[Items listed in a dataset]

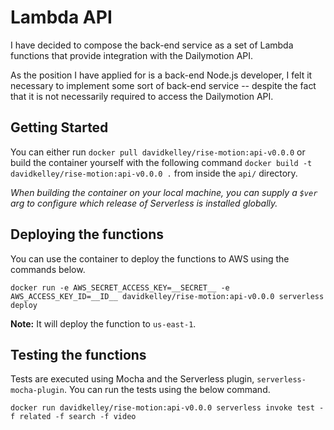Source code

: # Lambda API

I have decided to compose the back-end service as a set of Lambda functions that provide integration with the Dailymotion API.

As the position I have applied for is a back-end Node.js developer, I felt it necessary to implement some sort of back-end service -- despite the fact that it is not necessarily required to access the Dailymotion API.

## Getting Started

You can either run `docker pull davidkelley/rise-motion:api-v0.0.0` or build the container yourself with the following command `docker build -t davidkelley/rise-motion:api-v0.0.0 .` from inside the `api/` directory.

_When building the container on your local machine, you can supply a `$ver` arg to configure which release of Serverless is installed globally._

## Deploying the functions

You can use the container to deploy the functions to AWS using the commands below.

```
docker run -e AWS_SECRET_ACCESS_KEY=__SECRET__ -e AWS_ACCESS_KEY_ID=__ID__ davidkelley/rise-motion:api-v0.0.0 serverless deploy
```

**Note:** It will deploy the function to `us-east-1`.

## Testing the functions

Tests are executed using Mocha and the Serverless plugin, `serverless-mocha-plugin`. You can run the tests using the below command.

```
docker run davidkelley/rise-motion:api-v0.0.0 serverless invoke test -f related -f search -f video
```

* **Required work**: List all lines from the entries that include the word "Dailymotion".

* **Worked solution**:
I have decided to compose the back-end service as a set of Lambda functions that provide integration with the Dailymotion API.
As the position I have applied for is a back-end Node.js developer, I felt it necessary to implement some sort of back-end service -- despite the fact that it is not necessarily required to access the Dailymotion API.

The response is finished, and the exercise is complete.